Thus, Siddhartha enters the stage of “Sansara” much later in life – after spending considerable amount of time in spiritual pursuits. In fact, he decides to experience Sansara only to try it out as another means of finding the ultimate truth, and not as an inevitable step in life like other ordinary people. Therefore, his responses to the worldly events are also very unlike the ordinary people’s. This part of “Siddhartha” is one of the most fascinating sections to read.

Only after spending an extended period of time in Sansara, and after realizing that it was all like a long bad dream, he awakens from it and returns to the river of his childhood and youth utterly shaken and bewildered.
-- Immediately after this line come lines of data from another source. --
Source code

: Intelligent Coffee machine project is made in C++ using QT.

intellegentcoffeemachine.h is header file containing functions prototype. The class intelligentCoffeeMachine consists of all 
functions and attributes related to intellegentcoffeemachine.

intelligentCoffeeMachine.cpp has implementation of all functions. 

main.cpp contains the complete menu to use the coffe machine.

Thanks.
There he continues his pursuit of the ultimate truth.

Note: You can contact Abhay Joshi at abjoshi@yahoo.com.

22 thoughts on “Review of Hermann Hesse’s Siddhartha

  1. > childhood and youth utterly shaken and bewildered. There he continues his pursuit of the ultimate truth.

    So much our nation needs to continue doing so.

    I am in my early 40s. I have spent my earlier part of my life feeling defeated by discovering histories hidden (aka May 13, NEP, etc) from him through books in foreign libraries. I have then spent recent decade helping the very little that I could to forge dreams with younger peers. Yet, recent events again has defeated so many of us. We seemed to be back to square one with all the recent happenings.

    Yes, shaken and bewildered we are. But, stop dreaming we would not, and could not.

    Thank you for so much of the sharing, Din!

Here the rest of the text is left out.